Description of the task: Within the records that follow, restate exactly the lines from the line with "action | query" down to the line with "3. Use a paediatric emergency drug chart.", including both. Omit the pictures.

(Study material)

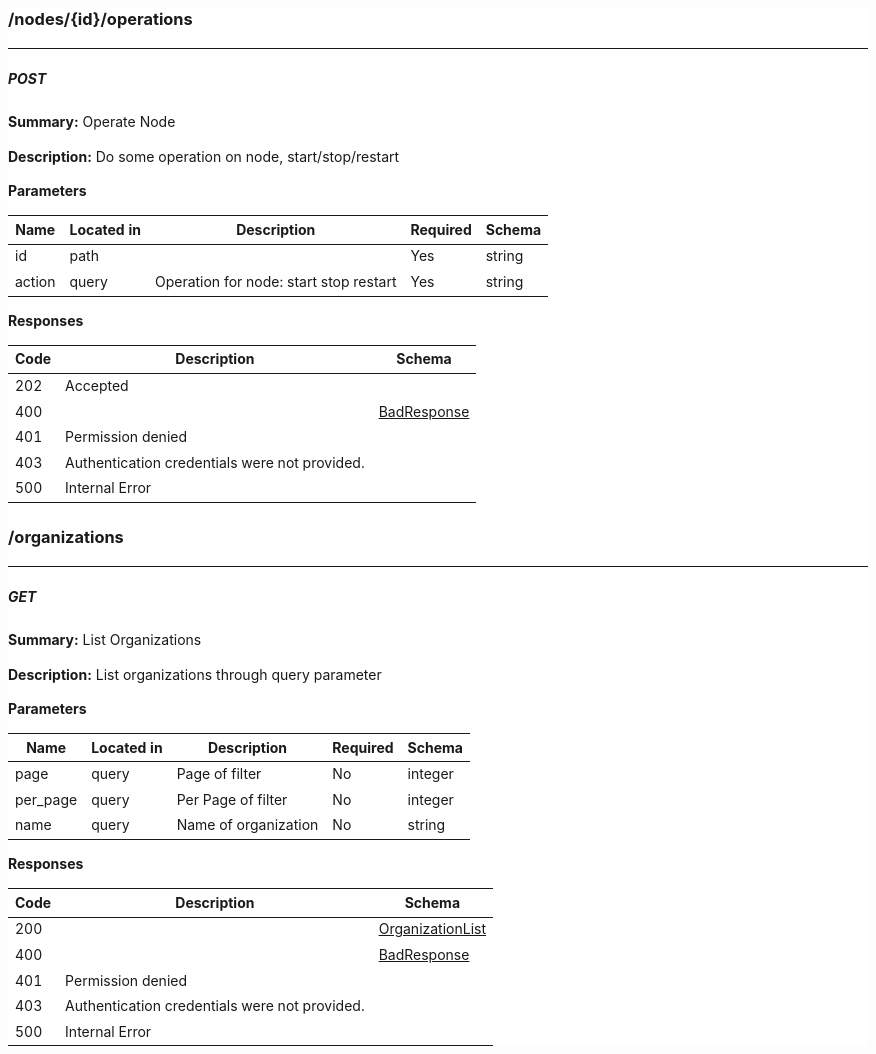 ### /nodes/{id}/operations
---
##### ***POST***
**Summary:** Operate Node

**Description:** Do some operation on node, start/stop/restart

**Parameters**

| Name | Located in | Description | Required | Schema |
| ---- | ---------- | ----------- | -------- | ---- |
| id | path |  | Yes | string |
| action | query |          Operation for node:             start                          stop                          restart              | Yes | string |

**Responses**

| Code | Description | Schema |
| ---- | ----------- | ------ |
| 202 | Accepted |  |
| 400 |  | [BadResponse](#badresponse) |
| 401 | Permission denied |  |
| 403 | Authentication credentials were not provided. |  |
| 500 | Internal Error |  |

### /organizations
---
##### ***GET***
**Summary:** List Organizations

**Description:** List organizations through query parameter

**Parameters**

| Name | Located in | Description | Required | Schema |
| ---- | ---------- | ----------- | -------- | ---- |
| page | query | Page of filter | No | integer |
| per_page | query | Per Page of filter | No | integer |
| name | query | Name of organization | No | string |

**Responses**

| Code | Description | Schema |
| ---- | ----------- | ------ |
| 200 |  | [OrganizationList](#organizationlist) |
| 400 |  | [BadResponse](#badresponse) |
| 401 | Permission denied |  |
| 403 | Authentication credentials were not provided. |  |
| 500 | Internal Error |  |
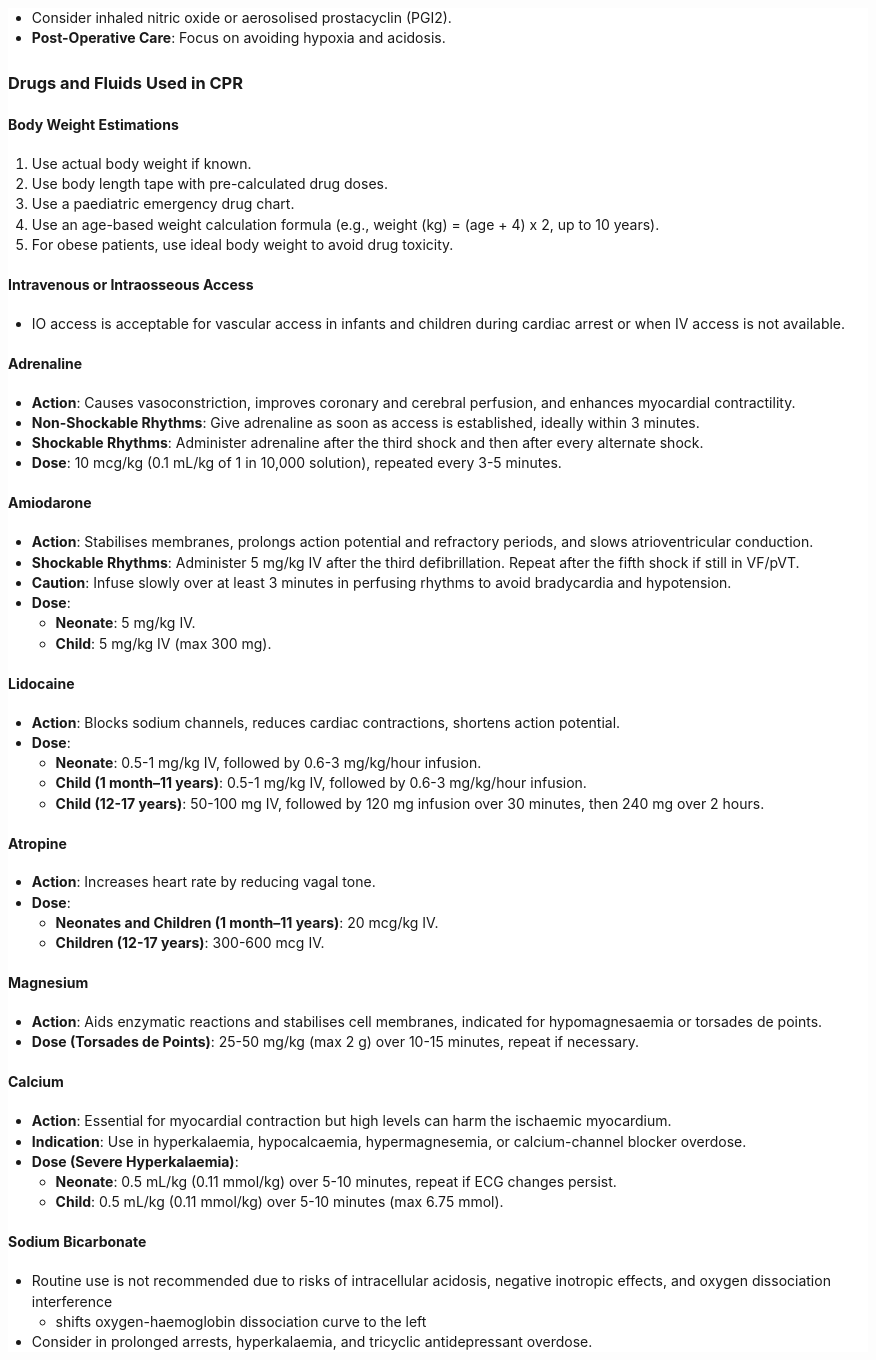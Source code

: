 - Consider inhaled nitric oxide or aerosolised prostacyclin (PGI2).
- **Post-Operative Care**: Focus on avoiding hypoxia and acidosis.
### Drugs and Fluids Used in CPR

#### Body Weight Estimations
1. Use actual body weight if known.
2. Use body length tape with pre-calculated drug doses.
3. Use a paediatric emergency drug chart.
4. Use an age-based weight calculation formula (e.g., weight (kg) = (age + 4) x 2, up to 10 years).
5. For obese patients, use ideal body weight to avoid drug toxicity.
#### Intravenous or Intraosseous Access
- IO access is acceptable for vascular access in infants and children during cardiac arrest or when IV access is not available.
#### Adrenaline
- **Action**: Causes vasoconstriction, improves coronary and cerebral perfusion, and enhances myocardial contractility.
- **Non-Shockable Rhythms**: Give adrenaline as soon as access is established, ideally within 3 minutes.
- **Shockable Rhythms**: Administer adrenaline after the third shock and then after every alternate shock.
- **Dose**: 10 mcg/kg (0.1 mL/kg of 1 in 10,000 solution), repeated every 3-5 minutes.
#### Amiodarone
- **Action**: Stabilises membranes, prolongs action potential and refractory periods, and slows atrioventricular conduction.
- **Shockable Rhythms**: Administer 5 mg/kg IV after the third defibrillation. Repeat after the fifth shock if still in VF/pVT.
- **Caution**: Infuse slowly over at least 3 minutes in perfusing rhythms to avoid bradycardia and hypotension.
- **Dose**:
	- **Neonate**: 5 mg/kg IV.
	- **Child**: 5 mg/kg IV (max 300 mg).
#### Lidocaine
- **Action**: Blocks sodium channels, reduces cardiac contractions, shortens action potential.
- **Dose**:
	- **Neonate**: 0.5-1 mg/kg IV, followed by 0.6-3 mg/kg/hour infusion.
	- **Child (1 month–11 years)**: 0.5-1 mg/kg IV, followed by 0.6-3 mg/kg/hour infusion.
	- **Child (12-17 years)**: 50-100 mg IV, followed by 120 mg infusion over 30 minutes, then 240 mg over 2 hours.
#### Atropine
- **Action**: Increases heart rate by reducing vagal tone.
- **Dose**:
	- **Neonates and Children (1 month–11 years)**: 20 mcg/kg IV.
	- **Children (12-17 years)**: 300-600 mcg IV.
#### Magnesium
- **Action**: Aids enzymatic reactions and stabilises cell membranes, indicated for hypomagnesaemia or torsades de points.
- **Dose (Torsades de Points)**: 25-50 mg/kg (max 2 g) over 10-15 minutes, repeat if necessary.
#### Calcium
- **Action**: Essential for myocardial contraction but high levels can harm the ischaemic myocardium.
- **Indication**: Use in hyperkalaemia, hypocalcaemia, hypermagnesemia, or calcium-channel blocker overdose.
- **Dose (Severe Hyperkalaemia)**:
	- **Neonate**: 0.5 mL/kg (0.11 mmol/kg) over 5-10 minutes, repeat if ECG changes persist.
	- **Child**: 0.5 mL/kg (0.11 mmol/kg) over 5-10 minutes (max 6.75 mmol).
#### Sodium Bicarbonate
- Routine use is not recommended due to risks of intracellular acidosis, negative inotropic effects, and oxygen dissociation interference
	- shifts oxygen-haemoglobin dissociation curve to the left
- Consider in prolonged arrests, hyperkalaemia, and tricyclic antidepressant overdose.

(End Study material)

Task answer:
| action | query |          Operation for node:             start                          stop                          restart              | Yes | string |

**Responses**

| Code | Description | Schema |
| ---- | ----------- | ------ |
| 202 | Accepted |  |
| 400 |  | [BadResponse](#badresponse) |
| 401 | Permission denied |  |
| 403 | Authentication credentials were not provided. |  |
| 500 | Internal Error |  |

### /organizations
---
##### ***GET***
**Summary:** List Organizations

**Description:** List organizations through query parameter

**Parameters**

| Name | Located in | Description | Required | Schema |
| ---- | ---------- | ----------- | -------- | ---- |
| page | query | Page of filter | No | integer |
| per_page | query | Per Page of filter | No | integer |
| name | query | Name of organization | No | string |

**Responses**

| Code | Description | Schema |
| ---- | ----------- | ------ |
| 200 |  | [OrganizationList](#organizationlist) |
| 400 |  | [BadResponse](#badresponse) |
| 401 | Permission denied |  |
| 403 | Authentication credentials were not provided. |  |
| 500 | Internal Error |  |
Source code

: - Consider inhaled nitric oxide or aerosolised prostacyclin (PGI2).
- **Post-Operative Care**: Focus on avoiding hypoxia and acidosis.
### Drugs and Fluids Used in CPR

#### Body Weight Estimations
1. Use actual body weight if known.
2. Use body length tape with pre-calculated drug doses.
3. Use a paediatric emergency drug chart.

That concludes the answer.